Records supplied:
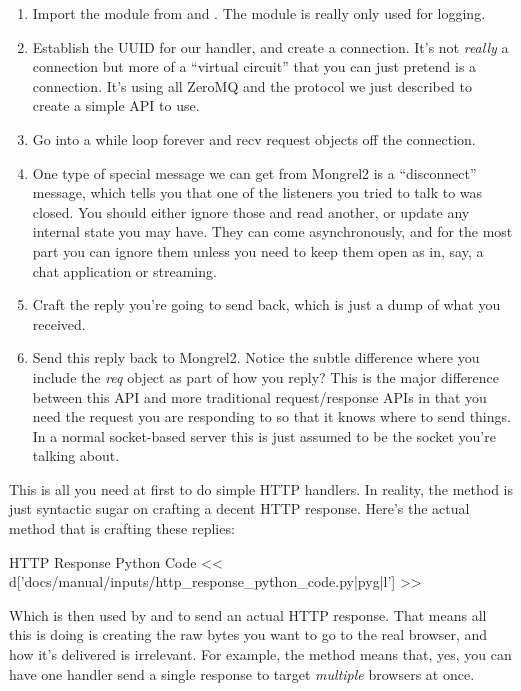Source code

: \begin{enumerate}
\item Import the  module from  and .  The  module is
    really only used for logging.
\item Establish the UUID for our handler, and create a connection.  It's not \emph{really} a connection
    but more of a ``virtual circuit'' that you can just pretend is a connection.  It's using all ZeroMQ and
    the protocol we just described to create a simple API to use.
\item Go into a while loop forever and recv request objects off the connection.
\item One type of special message we can get from Mongrel2 is a ``disconnect'' message, which tells you that
    one of the listeners you tried to talk to was closed.  You should either ignore those and read
    another, or update any internal state you may have.  They can come asynchronously, and for the most
    part you can ignore them unless you need to keep them open as in, say, a chat application or streaming.
\item Craft the reply you're going to send back, which is just a dump of what you received.
\item Send this reply back to Mongrel2.  Notice the subtle difference where you include the \emph{req} object
    as part of how you reply?  This is the major difference between this API and more traditional
    request/response APIs in that you need the request you are responding to so that it knows where to send
    things.  In a normal socket-based server this is just assumed to be the socket you're talking about.
\end{enumerate}

This is all you need at first to do simple HTTP handlers.  In reality, the  method is
just syntactic sugar on crafting a decent HTTP response.  Here's the actual method that is crafting these replies:

\begin{code}{HTTP Response Python Code}
<< d['docs/manual/inputs/http_response_python_code.py|pyg|l'] >>
\end{code}

Which is then used by  and
 to send an actual HTTP response.  That
means all this is doing is creating the raw bytes you want to go
to the real browser, and how it's delivered is irrelevant.  For example,
the  method means that, yes, you can have one
handler send a single response to target \emph{multiple} browsers
at once.


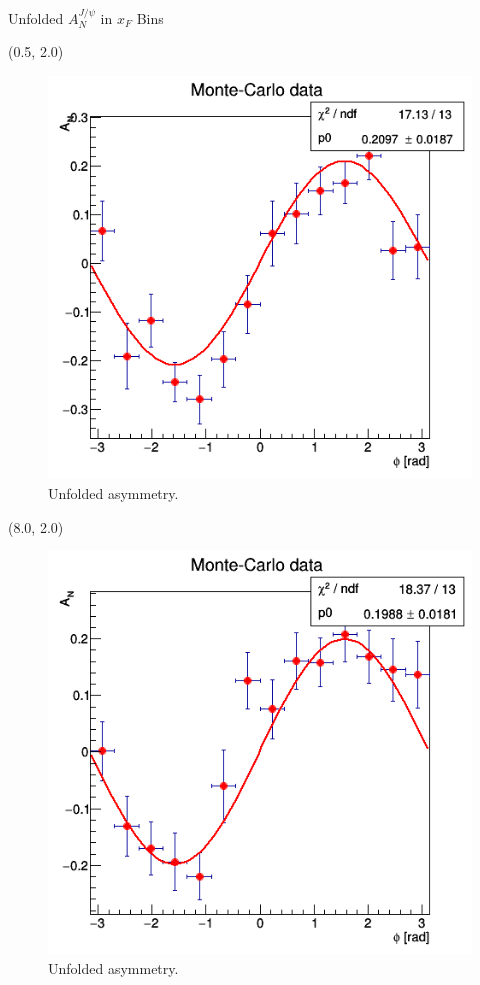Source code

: \documentclass[10pt, xcolor={dvipsnames}, aspectratio = 169]{beamer}
\begin{document}
\begin{frame}{Unfolded $A^{J/\psi}_{N}$ in $x_{F}$ Bins}

\begin{textblock}{7.0}(0.5, 2.0)
\begin{figure}
    \centering
    \includegraphics[width = 1.0\linewidth]{imgs/sigal_asym_xf0.png}
    \caption{Unfolded asymmetry.}
\end{figure}
\end{textblock}

\begin{textblock}{7.0}(8.0, 2.0)
\begin{figure}
    \centering
    \includegraphics[width = 1.0\linewidth]{imgs/sigal_asym_xf1.png}
    \caption{Unfolded asymmetry.}
\end{figure}
\end{textblock}


\end{frame}
\end{document}
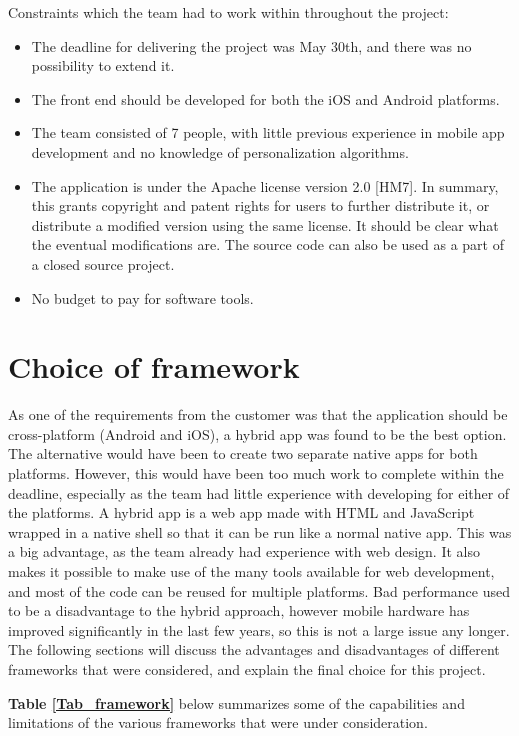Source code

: Constraints which the team had to work within throughout the project:
\begin{itemize}
\item The deadline for delivering the project was May 30th, and there was no possibility to extend it.
\item The front end should be developed for both the iOS and Android platforms.
\item The team consisted of 7 people, with little previous experience in mobile app development and no knowledge of personalization algorithms.
\item The application is under the Apache license version 2.0 [HM7]. In summary, this grants copyright and patent rights for users to further distribute it, or distribute a modified version using the same license. It should be clear what the eventual modifications are. The source code can also be used as a part of a closed source project.
\item No budget to pay for software tools.
\end{itemize}

\section{Choice of framework}

As one of the requirements from the customer was that the application should be cross-platform (Android and iOS), a hybrid app was found to be the best option. The alternative would have been to create two separate native apps for both platforms. However, this would have been too much work to complete within the deadline, especially as the team had little experience with developing for either of the platforms. A hybrid app is a web app made with HTML and JavaScript wrapped in a native shell so that it can be run like a normal native app. This was a big advantage, as the team already had experience with web design. It also makes it possible to make use of the many tools available for web development, and most of the code can be reused for multiple platforms. Bad performance used to be a disadvantage to the hybrid approach, however mobile hardware has improved significantly in the last few years, so this is not a large issue any longer. The following sections will discuss the advantages and disadvantages of different frameworks that were considered, and explain the final choice for this project. \newline

\textbf{Table \ref{Tab_framework}} below summarizes some of the capabilities and limitations of the various frameworks that were under consideration.

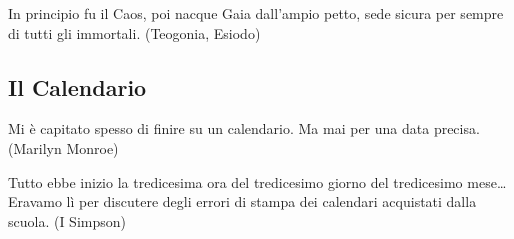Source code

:\vfill

\begin{enfasi}
In principio fu il Caos, poi nacque Gaia dall'ampio petto, sede sicura per sempre di tutti gli immortali. (Teogonia, Esiodo)
\end{enfasi}




\pagebreak

\subsection{Il Calendario}

\begin{enfasi}{
Mi è capitato spesso di finire su un calendario. Ma mai per una data precisa. (Marilyn Monroe)

\medskip

Tutto ebbe inizio la tredicesima ora del tredicesimo giorno del tredicesimo mese… Eravamo lì per discutere degli errori di stampa dei calendari acquistati dalla scuola. (I Simpson)} \end{enfasi}

\medskip

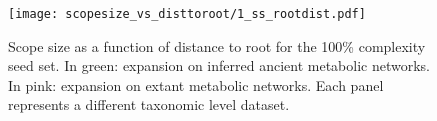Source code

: \begin{figure}[H]
    \centering
    \texttt{[image: scopesize\_vs\_disttoroot/1\_ss\_rootdist.pdf]}
    \caption{Scope size as a function of distance to root for the 100\% complexity seed set. In green: expansion on inferred ancient metabolic networks. In pink: expansion on extant metabolic networks. Each panel represents a different taxonomic level dataset.}
    \label{1_scopesize}
\end{figure}   














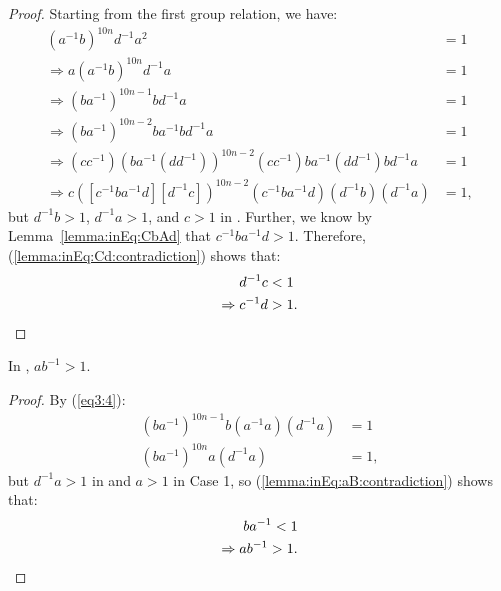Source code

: \begin{proof} Starting from the first group relation, we have:
\begin{align}
(a^{-1}b)^{10n}d^{-1}a^{2}&=1\nonumber{}\\
\Rightarrow{}a(a^{-1}b)^{10n}d^{-1}a&=1\nonumber{}\\
\Rightarrow{}(ba^{-1})^{10n-1}bd^{-1}a&=1\label{eq3:4}\\
\Rightarrow{}(ba^{-1})^{10n-2}ba^{-1}bd^{-1}a&=1\nonumber{}\\
\Rightarrow{}(cc^{-1})(ba^{-1}(dd^{-1}))^{10n-2}(cc^{-1})ba^{-1}(dd^{-1})bd^{-1}a&=1\nonumber{}\\
\Rightarrow{}c([c^{-1}ba^{-1}d][d^{-1}c])^{10n-2}(c^{-1}ba^{-1}d)(d^{-1}b)(d^{-1}a)&=1,\label{lemma:inEq:Cd:contradiction}
\end{align}
but $d^{-1}b>1$, $d^{-1}a>1$, and $c>1$ in . Further, we know by Lemma~\ref{lemma:inEq:CbAd} that $c^{-1}ba^{-1}d>1$. Therefore, (\ref{lemma:inEq:Cd:contradiction}) shows that:
\begin{align*}
d^{-1}c&<1\\
\Rightarrow{}c^{-1}d&>1.\qedhere
\end{align*}
\end{proof}

\begin{lemma} In , $ab^{-1} > 1$.
\label{lemma:inEq:aB}
\end{lemma}

\begin{proof} By (\ref{eq3:4}):
\begin{align}
(ba^{-1})^{10n-1}b(a^{-1}a)(d^{-1}a)&=1\nonumber{}\\
(ba^{-1})^{10n}a(d^{-1}a)&=1,\label{lemma:inEq:aB:contradiction}
\end{align}
but $d^{-1}a>1$ in  and $a>1$ in Case 1, so (\ref{lemma:inEq:aB:contradiction}) shows that:
\begin{align*}
ba^{-1}<1\\
\Rightarrow{}ab^{-1}>1.\qedhere
\end{align*}
\end{proof}

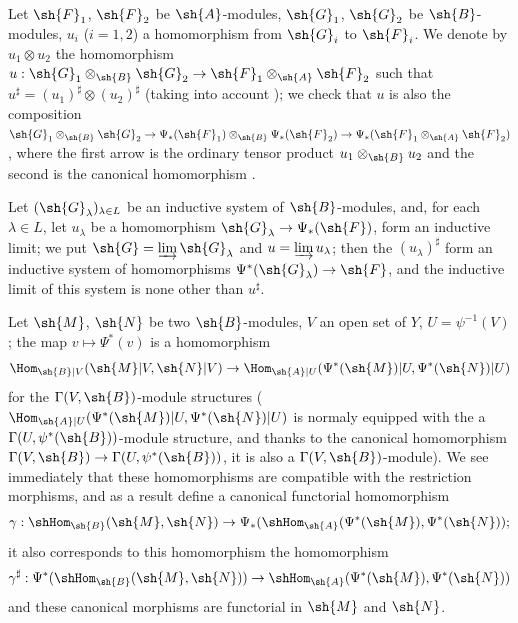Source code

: \begin{env}[4.4.4]
\label{0.4.4.4}
Let $\sh{F}_1$, $\sh{F}_2$ be $\sh{A}$-modules, $\sh{G}_1$, $\sh{G}_2$ be $\sh{B}$-modules,
$u_i$ ($i=1,2$) a homomorphism from $\sh{G}_i$ to $\sh{F}_i$. We denote by $u_1\otimes u_2$
the homomorphism $u:\sh{G}_1\otimes_\sh{B}\sh{G}_2\to\sh{F}_1\otimes_\sh{A}\sh{F}_2$ such
that $u^\sharp=(u_1)^\sharp\otimes(u_2)^\sharp$ (taking into account ); we check
that $u$ is also the composition
$\sh{G}_1\otimes_\sh{B}\sh{G}_2\to\Psi_*(\sh{F}_1)\otimes_\sh{B}\Psi_*(\sh{F}_2)
\to\Psi_*(\sh{F}_1\otimes_\sh{A}\sh{F}_2)$, where the first arrow is the ordinary tensor
product $u_1\otimes_\sh{B}u_2$ and the second is the canonical homomorphism .
\end{env}

\begin{env}[4.4.5]
\label{0.4.4.5}
Let $(\sh{G}_\lambda)_{\lambda\in L}$ be an inductive system of
$\sh{B}$-modules, and, for each $\lambda\in L$, let $u_\lambda$ be a
homomorphism $\sh{G}_\lambda\to\Psi_*(\sh{F})$, form an inductive limit; we put
$\sh{G}=\varinjlim\sh{G}_\lambda$ and $u=\varinjlim u_\lambda$; then the
$(u_\lambda)^\sharp$ form an inductive system of homomorphisms
$\Psi^*(\sh{G}_\lambda)\to\sh{F}$, and the inductive limit of this system is
none other than $u^\sharp$.
\end{env}

\begin{env}[4.4.6]
\label{0.4.4.6}
Let $\sh{M}$, $\sh{N}$ be two $\sh{B}$-modules, $V$ an open set of $Y$,
$U=\psi^{-1}(V)$; the map $v\mapsto\Psi^*(v)$ is a homomorphism
\[
  \Hom_{\sh{B}|V}(\sh{M}|V,\sh{N}|V)
  \to\Hom_{\sh{A}|U}(\Psi^*(\sh{M})|U,\Psi^*(\sh{N})|U)
\]
for the $\Gamma(V,\sh{B})$-module structures
($\Hom_{\sh{A}|U}(\Psi^*(\sh{M})|U,\Psi^*(\sh{N})|U)$ is normaly equipped with the a
$\Gamma(U,\psi^*(\sh{B}))$-module structure, and thanks to the canonical homomorphism
 $\Gamma(V,\sh{B})\to\Gamma(U,\psi^*(\sh{B}))$, it is also a
$\Gamma(V,\sh{B})$-module). We see immediately that these homomorphisms are compatible with
the restriction morphisms, and as a result define a canonical functorial homomorphism
\[
  \gamma:\shHom_\sh{B}(\sh{M},\sh{N})
  \to\Psi_*(\shHom_\sh{A}(\Psi^*(\sh{M}),\Psi^*(\sh{N}));
\]
it also corresponds to this homomorphism the homomorphism
\[
  \gamma^\sharp:\Psi^*(\shHom_\sh{B}(\sh{M},\sh{N}))
  \to\shHom_\sh{A}(\Psi^*(\sh{M}),\Psi^*(\sh{N}))
\]
and these canonical morphisms are functorial in $\sh{M}$ and $\sh{N}$.
\end{env}

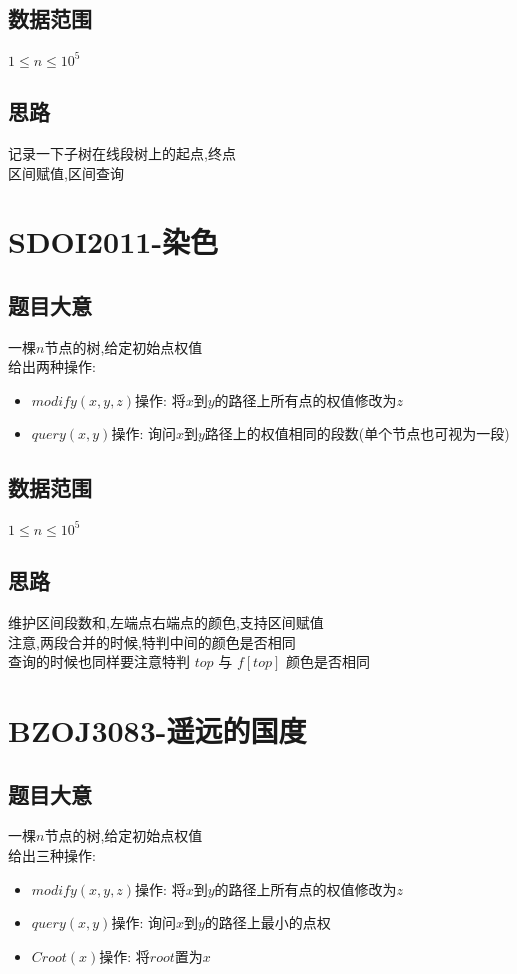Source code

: \documentclass{ctexart}
\numberwithin{equation}{section}
\begin{document}
\begin{flushleft}
  \subsection{数据范围}
  $1\le n\le10^5$\\
  \subsection{思路}
  记录一下子树在线段树上的起点,终点\\
  区间赋值,区间查询\\
  \newpage

  \section{SDOI2011-染色}
  \subsection{题目大意}
  一棵$n$节点的树,给定初始点权值\\
  给出两种操作:\\
  \begin{itemize}
  \item $modify(x,y,z)$操作: 将$x$到$y$的路径上所有点的权值修改为$z$
  \item $query(x,y)$操作: 询问$x$到$y$路径上的权值相同的段数(单个节点也可视为一段)
  \end{itemize}
  \subsection{数据范围}
  $1\le n\le10^5$\\
  \subsection{思路}
  维护区间段数和,左端点右端点的颜色,支持区间赋值\\
  注意,两段合并的时候,特判中间的颜色是否相同\\
  查询的时候也同样要注意特判 $top$ 与 $f[top]$ 颜色是否相同\\
  \newpage

  \section{BZOJ3083-遥远的国度}
  \subsection{题目大意}
  一棵$n$节点的树,给定初始点权值\\
  给出三种操作:\\
  \begin{itemize}
  \item $modify(x,y,z)$操作: 将$x$到$y$的路径上所有点的权值修改为$z$
  \item $query(x,y)$操作: 询问$x$到$y$的路径上最小的点权
  \item $Croot(x)$操作: 将$root$置为$x$
  \end{itemize}

\end{flushleft}
\end{document}
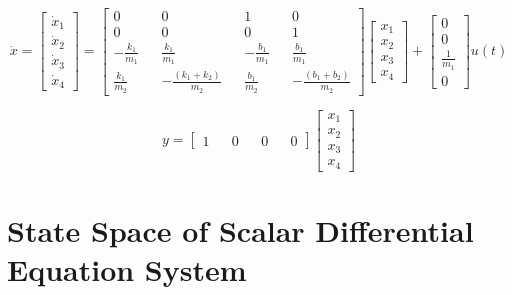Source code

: \[
\dot{x} = 
\begin{bmatrix}
	\dot{x}_1 \\
	\dot{x}_2 \\
	\dot{x}_3 \\
	\dot{x}_4 
\end{bmatrix} =
\begin{bmatrix}
	0                 &   & 0                       &   & 1                 &   & 0                       \\
	0                 &   & 0                       &   & 0                 &   & 1                       \\
	- \frac{k_1}{m_1} &   & \frac{k_1}{m_1}         &   & - \frac{b_1}{m_1} &   & \frac{b_1}{m_1}         \\
	\frac{k_1}{m_2}   &   & - \frac{(k_1+k_2)}{m_2} &   & \frac{b_1}{m_2}   &   & - \frac{(b_1+b_2)}{m_2} 
\end{bmatrix}
\begin{bmatrix}
	x_1 \\
	x_2 \\
	x_3 \\
	x_4 
\end{bmatrix} +
\begin{bmatrix}
	0             \\
	0             \\
	\frac{1}{m_1} \\
	0             
\end{bmatrix} u(t)
\]

\[
y =
\begin{bmatrix}
	1 &   & 0 &   & 0 &   & 0 
\end{bmatrix}
\begin{bmatrix}
	x_1 \\
	x_2 \\
	x_3 \\
	x_4 
\end{bmatrix}
\]




\section{State Space of Scalar Differential Equation System}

Exercise instructions: Show every line above in which the word "Rightarrow" occurs.

Task response:
\Rightarrow{}a(a^{-1}b)^{10n}d^{-1}a&=1\nonumber{}\\
\Rightarrow{}(ba^{-1})^{10n-1}bd^{-1}a&=1\label{eq3:4}\\
\Rightarrow{}(ba^{-1})^{10n-2}ba^{-1}bd^{-1}a&=1\nonumber{}\\
\Rightarrow{}(cc^{-1})(ba^{-1}(dd^{-1}))^{10n-2}(cc^{-1})ba^{-1}(dd^{-1})bd^{-1}a&=1\nonumber{}\\
\Rightarrow{}c([c^{-1}ba^{-1}d][d^{-1}c])^{10n-2}(c^{-1}ba^{-1}d)(d^{-1}b)(d^{-1}a)&=1,\label{lemma:inEq:Cd:contradiction}
\Rightarrow{}c^{-1}d&>1.\qedhere
\Rightarrow{}ab^{-1}>1.\qedhere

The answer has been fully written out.